*** Block opens ***
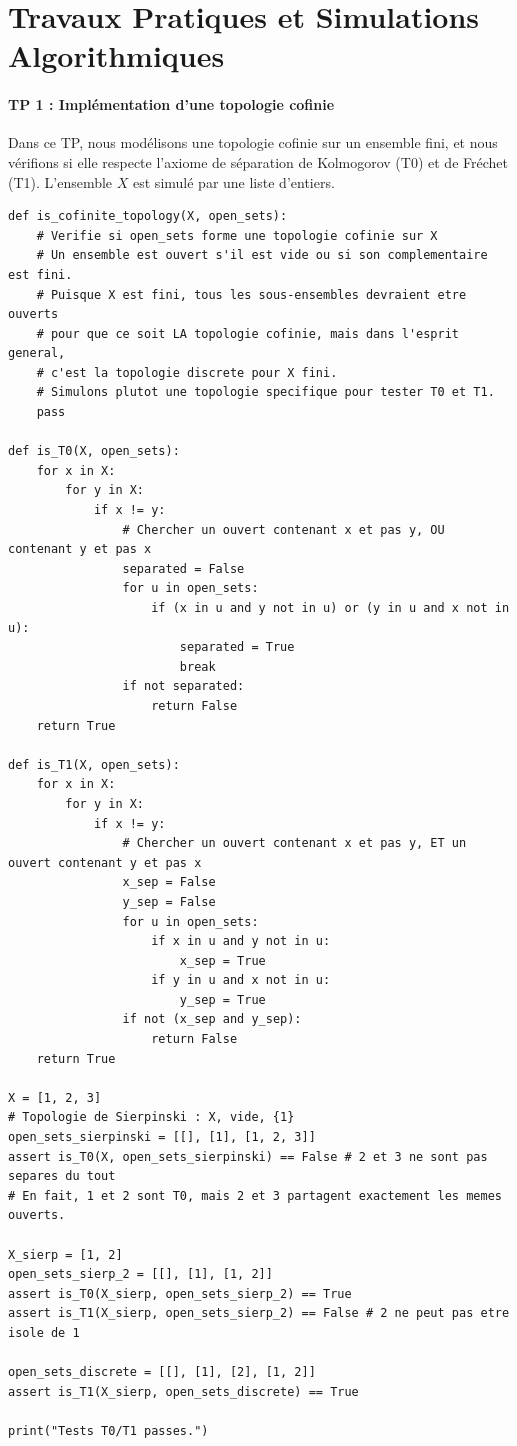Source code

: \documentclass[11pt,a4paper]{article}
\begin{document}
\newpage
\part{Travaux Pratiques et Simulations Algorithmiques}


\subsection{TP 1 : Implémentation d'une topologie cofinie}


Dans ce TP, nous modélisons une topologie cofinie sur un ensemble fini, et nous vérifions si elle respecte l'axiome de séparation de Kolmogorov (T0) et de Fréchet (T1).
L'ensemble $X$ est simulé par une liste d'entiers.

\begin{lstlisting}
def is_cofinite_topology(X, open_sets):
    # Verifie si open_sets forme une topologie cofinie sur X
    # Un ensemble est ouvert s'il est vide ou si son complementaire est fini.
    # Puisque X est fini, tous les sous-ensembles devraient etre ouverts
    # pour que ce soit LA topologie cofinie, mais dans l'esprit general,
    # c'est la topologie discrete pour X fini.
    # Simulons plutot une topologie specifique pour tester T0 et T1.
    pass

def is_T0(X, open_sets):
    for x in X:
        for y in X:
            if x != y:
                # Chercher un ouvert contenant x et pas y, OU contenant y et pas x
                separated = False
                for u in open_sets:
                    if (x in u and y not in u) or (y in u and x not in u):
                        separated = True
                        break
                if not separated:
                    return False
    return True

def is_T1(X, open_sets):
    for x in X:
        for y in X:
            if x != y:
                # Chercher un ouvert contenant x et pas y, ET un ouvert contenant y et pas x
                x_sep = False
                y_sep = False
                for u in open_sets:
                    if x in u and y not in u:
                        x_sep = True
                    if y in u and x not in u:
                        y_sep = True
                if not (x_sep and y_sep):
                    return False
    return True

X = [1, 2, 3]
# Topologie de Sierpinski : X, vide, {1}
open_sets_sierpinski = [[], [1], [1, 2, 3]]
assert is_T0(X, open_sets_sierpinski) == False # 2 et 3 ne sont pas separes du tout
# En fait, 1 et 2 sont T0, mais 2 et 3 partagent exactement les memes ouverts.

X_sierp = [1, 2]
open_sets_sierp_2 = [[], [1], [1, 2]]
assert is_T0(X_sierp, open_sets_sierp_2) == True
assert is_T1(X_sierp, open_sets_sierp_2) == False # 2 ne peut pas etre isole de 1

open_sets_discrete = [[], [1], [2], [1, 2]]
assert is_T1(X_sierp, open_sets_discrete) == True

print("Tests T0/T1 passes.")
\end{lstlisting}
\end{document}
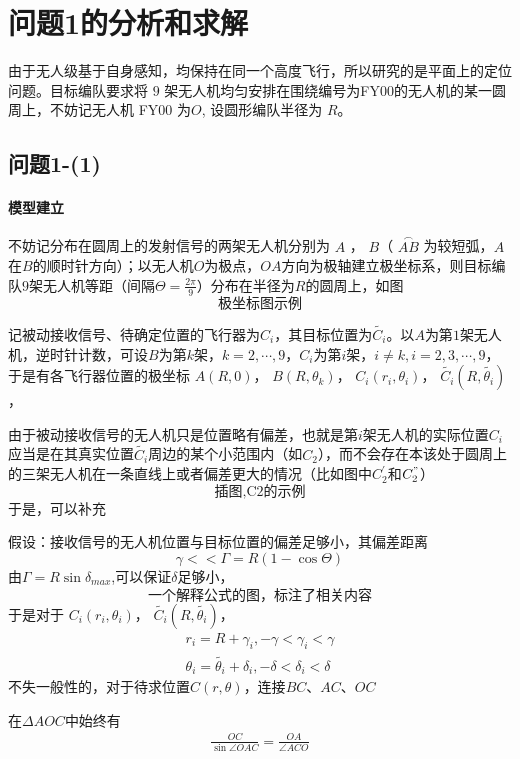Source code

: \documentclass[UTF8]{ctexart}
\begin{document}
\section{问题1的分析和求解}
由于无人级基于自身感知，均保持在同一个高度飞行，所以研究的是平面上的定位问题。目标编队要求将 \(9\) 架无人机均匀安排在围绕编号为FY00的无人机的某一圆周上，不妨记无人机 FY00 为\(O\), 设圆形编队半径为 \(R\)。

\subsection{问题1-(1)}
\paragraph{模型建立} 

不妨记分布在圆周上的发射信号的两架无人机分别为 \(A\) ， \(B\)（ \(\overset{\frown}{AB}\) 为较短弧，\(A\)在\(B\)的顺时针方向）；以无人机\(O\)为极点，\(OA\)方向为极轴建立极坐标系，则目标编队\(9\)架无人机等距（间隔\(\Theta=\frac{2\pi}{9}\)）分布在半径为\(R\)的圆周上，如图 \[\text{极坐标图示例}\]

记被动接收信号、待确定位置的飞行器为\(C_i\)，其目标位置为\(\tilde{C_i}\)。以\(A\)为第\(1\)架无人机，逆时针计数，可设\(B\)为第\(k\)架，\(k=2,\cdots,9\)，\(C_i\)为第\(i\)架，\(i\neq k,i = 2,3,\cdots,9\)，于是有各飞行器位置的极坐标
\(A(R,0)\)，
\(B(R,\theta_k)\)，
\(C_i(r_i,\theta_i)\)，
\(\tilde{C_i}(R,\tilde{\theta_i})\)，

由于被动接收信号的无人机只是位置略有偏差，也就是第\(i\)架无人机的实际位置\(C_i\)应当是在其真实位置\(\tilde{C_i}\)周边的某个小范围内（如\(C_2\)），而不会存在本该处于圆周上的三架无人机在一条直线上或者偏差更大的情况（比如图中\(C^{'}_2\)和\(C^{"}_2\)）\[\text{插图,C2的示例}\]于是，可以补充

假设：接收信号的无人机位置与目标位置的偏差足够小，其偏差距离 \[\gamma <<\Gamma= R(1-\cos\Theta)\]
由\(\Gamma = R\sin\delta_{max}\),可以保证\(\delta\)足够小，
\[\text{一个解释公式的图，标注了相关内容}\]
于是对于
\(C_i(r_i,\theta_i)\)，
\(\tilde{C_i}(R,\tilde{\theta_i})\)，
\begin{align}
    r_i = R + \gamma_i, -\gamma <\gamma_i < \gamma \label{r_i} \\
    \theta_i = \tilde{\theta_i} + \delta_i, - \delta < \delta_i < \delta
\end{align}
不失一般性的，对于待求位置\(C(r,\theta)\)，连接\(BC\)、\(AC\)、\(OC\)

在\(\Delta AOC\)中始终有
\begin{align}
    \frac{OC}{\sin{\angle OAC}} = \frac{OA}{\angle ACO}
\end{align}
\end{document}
*** Block closes ***
*** Block opens ***
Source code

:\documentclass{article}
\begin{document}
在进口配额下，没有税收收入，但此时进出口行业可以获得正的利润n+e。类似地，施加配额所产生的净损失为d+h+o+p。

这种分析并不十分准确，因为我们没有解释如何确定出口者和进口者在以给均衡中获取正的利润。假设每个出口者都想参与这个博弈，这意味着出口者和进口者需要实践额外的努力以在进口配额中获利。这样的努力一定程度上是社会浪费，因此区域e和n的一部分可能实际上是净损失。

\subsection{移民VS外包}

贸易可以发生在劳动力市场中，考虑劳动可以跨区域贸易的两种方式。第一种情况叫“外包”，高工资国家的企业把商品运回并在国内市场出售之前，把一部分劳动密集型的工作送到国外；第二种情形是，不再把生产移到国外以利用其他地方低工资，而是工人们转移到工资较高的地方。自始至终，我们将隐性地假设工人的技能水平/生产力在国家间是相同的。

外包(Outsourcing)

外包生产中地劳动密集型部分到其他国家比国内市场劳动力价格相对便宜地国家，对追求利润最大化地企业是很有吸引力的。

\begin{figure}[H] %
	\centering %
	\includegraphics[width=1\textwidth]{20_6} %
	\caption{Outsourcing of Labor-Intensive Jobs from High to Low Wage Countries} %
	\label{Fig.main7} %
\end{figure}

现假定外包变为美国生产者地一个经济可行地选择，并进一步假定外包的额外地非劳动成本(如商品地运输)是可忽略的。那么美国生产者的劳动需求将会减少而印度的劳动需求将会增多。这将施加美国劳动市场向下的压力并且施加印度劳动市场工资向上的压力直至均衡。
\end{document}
*** Block closes ***
▶ Work instructions
The lines above that hold the string "cofinie" are to be located and copied.

▶ Response to this exercise
\subsection{TP 1 : Implémentation d'une topologie cofinie}
Dans ce TP, nous modélisons une topologie cofinie sur un ensemble fini, et nous vérifions si elle respecte l'axiome de séparation de Kolmogorov (T0) et de Fréchet (T1).
    # Verifie si open_sets forme une topologie cofinie sur X
    # pour que ce soit LA topologie cofinie, mais dans l'esprit general,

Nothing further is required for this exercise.